Brainnetome Center and National Laboratory of Pattern Recognition, Institute of Automation, Chinese Academy of Sciences, Beijing, China; School of Artificial Intelligence, University of Chinese Academy of Sciences, Beijing, China.
Brainnetome Center and National Laboratory of Pattern Recognition, Institute of Automation, Chinese Academy of Sciences, Beijing, China; School of Artificial Intelligence, University of Chinese Academy of Sciences, Beijing, China; CAS Center for Excellence in Brain Science and Intelligence Technology, Institute of Automation, Chinese Academy of Sciences, Beijing, China.
Neuroimage Clin. 2021;32:102860. doi: 10.1016/j.nicl.2021.102860. Epub 2021 Oct 18.
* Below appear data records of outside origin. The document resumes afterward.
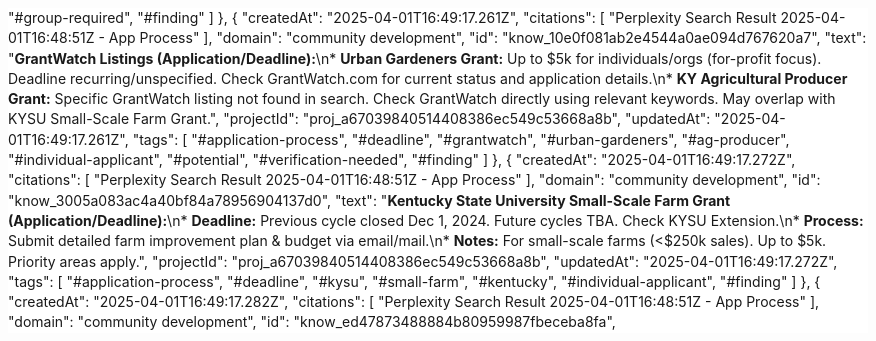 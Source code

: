 "#group-required",
"#finding"
]
},
{
"createdAt": "2025-04-01T16:49:17.261Z",
"citations": [
"Perplexity Search Result 2025-04-01T16:48:51Z - App Process"
],
"domain": "community development",
"id": "know_10e0f081ab2e4544a0ae094d767620a7",
"text": "**GrantWatch Listings (Application/Deadline):**\n* **Urban Gardeners Grant:** Up to $5k for individuals/orgs (for-profit focus). Deadline recurring/unspecified. Check GrantWatch.com for current status and application details.\n* **KY Agricultural Producer Grant:** Specific GrantWatch listing not found in search. Check GrantWatch directly using relevant keywords. May overlap with KYSU Small-Scale Farm Grant.",
"projectId": "proj_a67039840514408386ec549c53668a8b",
"updatedAt": "2025-04-01T16:49:17.261Z",
"tags": [
"#application-process",
"#deadline",
"#grantwatch",
"#urban-gardeners",
"#ag-producer",
"#individual-applicant",
"#potential",
"#verification-needed",
"#finding"
]
},
{
"createdAt": "2025-04-01T16:49:17.272Z",
"citations": [
"Perplexity Search Result 2025-04-01T16:48:51Z - App Process"
],
"domain": "community development",
"id": "know_3005a083ac4a40bf84a78956904137d0",
"text": "**Kentucky State University Small-Scale Farm Grant (Application/Deadline):**\n* **Deadline:** Previous cycle closed Dec 1, 2024. Future cycles TBA. Check KYSU Extension.\n* **Process:** Submit detailed farm improvement plan & budget via email/mail.\n* **Notes:** For small-scale farms (<$250k sales). Up to $5k. Priority areas apply.",
"projectId": "proj_a67039840514408386ec549c53668a8b",
"updatedAt": "2025-04-01T16:49:17.272Z",
"tags": [
"#application-process",
"#deadline",
"#kysu",
"#small-farm",
"#kentucky",
"#individual-applicant",
"#finding"
]
},
{
"createdAt": "2025-04-01T16:49:17.282Z",
"citations": [
"Perplexity Search Result 2025-04-01T16:48:51Z - App Process"
],
"domain": "community development",
"id": "know_ed47873488884b80959987fbeceba8fa",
Previous brain structural magnetic resonance imaging studies reported that patients with schizophrenia have brain structural abnormalities, which have been used to discriminate schizophrenia patients from normal controls. However, most existing studies identified schizophrenia patients at a single site, and the genetic features closely associated with highly heritable schizophrenia were not considered. In this study, we performed standardized feature extraction on brain structural magnetic resonance images and on genetic data to separate schizophrenia patients from normal controls. A total of 1010 participants, 508 schizophrenia patients and 502 normal controls, were recruited from 8 independent sites across China. Classification experiments were carried out using different machine learning methods and input features. We tested a support vector machine, logistic regression, and an ensemble learning strategy using 3 feature sets of interest: (1) imaging features: gray matter volume, (2) genetic features: polygenic risk scores, and (3) a fusion of imaging features and genetic features. The performance was assessed by leave-one-site-out cross-validation. Finally, some important brain and genetic features were identified. We found that the models with both imaging and genetic features as input performed better than models with either alone. The average accuracy of the classification models with the best performance in the cross-validation was 71.6%. The genetic feature that measured the cumulative risk of the genetic variants most associated with schizophrenia contributed the most to the classification. Our work took the first step toward considering both structural brain alterations and genome-wide genetic factors in a large-scale multisite schizophrenia classification. Our findings may provide insight into the underlying pathophysiology and risk mechanisms of schizophrenia.
先前的脑结构磁共振成像研究报告称,精神分裂症患者存在脑结构异常,这些异常可用于区分精神分裂症患者和正常对照者。然而,大多数现有研究仅在单个地点识别出精神分裂症患者,且未考虑与高遗传性精神分裂症密切相关的遗传特征。在这项研究中,我们对脑结构磁共振图像和遗传数据进行了标准化特征提取,以将精神分裂症患者与正常对照者区分开来。共有 1010 名参与者,其中 508 名精神分裂症患者和 502 名正常对照者来自中国 8 个独立的研究地点。使用不同的机器学习方法和输入特征进行分类实验。我们测试了支持向量机、逻辑回归和集成学习策略,使用了 3 个感兴趣的特征集:(1)成像特征:灰质体积;(2)遗传特征:多基因风险评分;(3)成像特征和遗传特征的融合。通过留一站点交叉验证评估性能。最后,确定了一些重要的大脑和遗传特征。我们发现,同时输入成像和遗传特征的模型比单独输入的模型表现更好。在交叉验证中表现最好的分类模型的平均准确率为 71.6%。测量与精神分裂症最相关的遗传变异累积风险的遗传特征对分类的贡献最大。我们的工作首次考虑了大规模多站点精神分裂症分类中的结构性脑改变和全基因组遗传因素。我们的发现可能为精神分裂症的潜在病理生理学和风险机制提供了一些见解。